▸ **Entries supplied**:
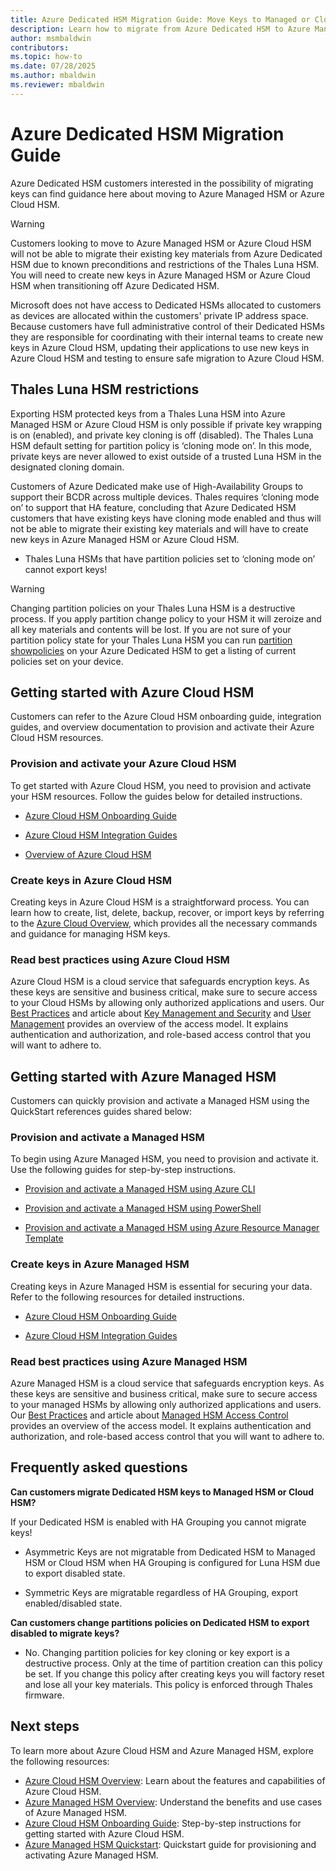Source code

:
 ```yaml
---
title: Azure Dedicated HSM Migration Guide: Move Keys to Managed or Cloud HSM
description: Learn how to migrate from Azure Dedicated HSM to Azure Managed HSM or Azure Cloud HSM, including key migration restrictions, onboarding steps, and best practices.
author: msmbaldwin
contributors:
ms.topic: how-to
ms.date: 07/28/2025
ms.author: mbaldwin
ms.reviewer: mbaldwin
---
```


# Azure Dedicated HSM Migration Guide

Azure Dedicated HSM customers interested in the possibility of migrating keys can find guidance here about moving to Azure Managed HSM or Azure Cloud HSM.

> [!WARNING]
> Customers looking to move to Azure Managed HSM or Azure Cloud HSM will not be able to migrate their existing key materials from Azure Dedicated HSM due to known preconditions and restrictions of the Thales Luna HSM. You will need to create new keys in Azure Managed HSM or Azure Cloud HSM when transitioning off Azure Dedicated HSM.

Microsoft does not have access to Dedicated HSMs allocated to customers as devices are allocated within the customers' private IP address space. Because customers have full administrative control of their Dedicated HSMs they are responsible for coordinating with their internal teams to create new keys in Azure Cloud HSM, updating their applications to use new keys in Azure Cloud HSM and testing to ensure safe migration to Azure Cloud HSM.

## Thales Luna HSM restrictions

Exporting HSM protected keys from a Thales Luna HSM into Azure Managed HSM or Azure Cloud HSM is only possible if private key wrapping is on (enabled), and private key cloning is off (disabled). The Thales Luna HSM default setting for partition policy is ‘cloning mode on’. In this mode, private keys are never allowed to exist outside of a trusted Luna HSM in the designated cloning domain.

Customers of Azure Dedicated make use of High-Availability Groups to support their BCDR across multiple devices. Thales requires ‘cloning mode on’ to support that HA feature, concluding that Azure Dedicated HSM customers that have existing keys have cloning mode enabled and thus will not be able to migrate their existing key materials and will have to create new keys in Azure Managed HSM or Azure Cloud HSM.

- Thales Luna HSMs that have partition policies set to ‘cloning mode on’ cannot export keys!

> [!WARNING]
> Changing partition policies on your Thales Luna HSM is a destructive process. If you apply partition change policy to your HSM it will zeroize and all key materials and contents will be lost. If you are not sure of your partition policy state for your Thales Luna HSM you can run [partition showpolicies](/gphsm/luna/7/docs/network/Content/lunacm/commands/partition/partition_showpolicies.htm?Highlight=partition%20show%20policies) on your Azure Dedicated HSM to get a listing of current policies set on your device.

## Getting started with Azure Cloud HSM

Customers can refer to the Azure Cloud HSM onboarding guide, integration guides, and overview documentation to provision and activate their Azure Cloud HSM resources.

### Provision and activate your Azure Cloud HSM

To get started with Azure Cloud HSM, you need to provision and activate your HSM resources. Follow the guides below for detailed instructions.

- [Azure Cloud HSM Onboarding Guide](https://github.com/microsoft/MicrosoftAzureCloudHSM/blob/main/OnboardingGuides/Azure%20Cloud%20HSM%20Onboarding.pdf)

- [Azure Cloud HSM Integration Guides](https://github.com/microsoft/MicrosoftAzureCloudHSM/tree/main/IntegrationGuides)

- [Overview of Azure Cloud HSM](/azure/cloud-hsm/overview)

### Create keys in Azure Cloud HSM

Creating keys in Azure Cloud HSM is a straightforward process. You can learn how to create, list, delete, backup, recover, or import keys by referring to the [Azure Cloud Overview](/azure/cloud-hsm/overview), which provides all the necessary commands and guidance for managing HSM keys.

### Read best practices using Azure Cloud HSM

Azure Cloud HSM is a cloud service that safeguards encryption keys. As these keys are sensitive and business critical, make sure to secure access to your Cloud HSMs by allowing only authorized applications and users. Our [Best Practices](/azure/cloud-hsm/secure-cloud-hsm) and article about [Key Management and Security](/azure/cloud-hsm/key-management) and [User Management](/azure/cloud-hsm/user-management) provides an overview of the access model. It explains authentication and authorization, and role-based access control that you will want to adhere to.

## Getting started with Azure Managed HSM

Customers can quickly provision and activate a Managed HSM using the QuickStart references guides shared below:

### Provision and activate a Managed HSM

To begin using Azure Managed HSM, you need to provision and activate it. Use the following guides for step-by-step instructions.

- [Provision and activate a Managed HSM using Azure CLI](/azure/key-vault/managed-hsm/quick-create-cli)

- [Provision and activate a Managed HSM using PowerShell](/azure/key-vault/managed-hsm/quick-create-powershell)

- [Provision and activate a Managed HSM using Azure Resource Manager Template](/azure/key-vault/managed-hsm/quick-create-template)

### Create keys in Azure Managed HSM

Creating keys in Azure Managed HSM is essential for securing your data. Refer to the following resources for detailed instructions.

- [Azure Cloud HSM Onboarding Guide](https://github.com/microsoft/MicrosoftAzureCloudHSM/blob/main/OnboardingGuides/Azure%20Cloud%20HSM%20Onboarding.pdf)

- [Azure Cloud HSM Integration Guides](https://github.com/microsoft/MicrosoftAzureCloudHSM/tree/main/IntegrationGuides)

### Read best practices using Azure Managed HSM

Azure Managed HSM is a cloud service that safeguards encryption keys. As these keys are sensitive and business critical, make sure to secure access to your managed HSMs by allowing only authorized applications and users. Our [Best Practices](/azure/key-vault/managed-hsm/best-practices) and article about [Managed HSM Access Control](/azure/key-vault/managed-hsm/access-control) provides an overview of the access model. It explains authentication and authorization, and role-based access control that you will want to adhere to.

## Frequently asked questions

**Can customers migrate Dedicated HSM keys to Managed HSM or Cloud HSM?**

If your Dedicated HSM is enabled with HA Grouping you cannot migrate keys!

- Asymmetric Keys are not migratable from Dedicated HSM to Managed HSM or Cloud HSM when HA Grouping is configured for Luna HSM due to export disabled state.

- Symmetric Keys are migratable regardless of HA Grouping, export enabled/disabled state.

**Can customers change partitions policies on Dedicated HSM to export disabled to migrate keys?**

- No. Changing partition policies for key cloning or key export is a destructive process. Only at the time of partition creation can this policy be set. If you change this policy after creating keys you will factory reset and lose all your key materials. This policy is enforced through Thales firmware.

## Next steps

To learn more about Azure Cloud HSM and Azure Managed HSM, explore the following resources:

- [Azure Cloud HSM Overview](https://learn.microsoft.com/en-us/azure/cloud-hsm/overview): Learn about the features and capabilities of Azure Cloud HSM.
- [Azure Managed HSM Overview](https://learn.microsoft.com/en-us/azure/key-vault/managed-hsm/overview): Understand the benefits and use cases of Azure Managed HSM.
- [Azure Cloud HSM Onboarding Guide](https://github.com/microsoft/MicrosoftAzureCloudHSM/blob/main/OnboardingGuides/Azure%20Cloud%20HSM%20Onboarding.pdf): Step-by-step instructions for getting started with Azure Cloud HSM.
- [Azure Managed HSM Quickstart](https://learn.microsoft.com/en-us/azure/key-vault/managed-hsm/quick-create-cli): Quickstart guide for provisioning and activating Azure Managed HSM.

▸ **What the task requires**: Count all lines of the data that include "guidance". The answer is the number alone.

▸ **Result for this exercise**: 2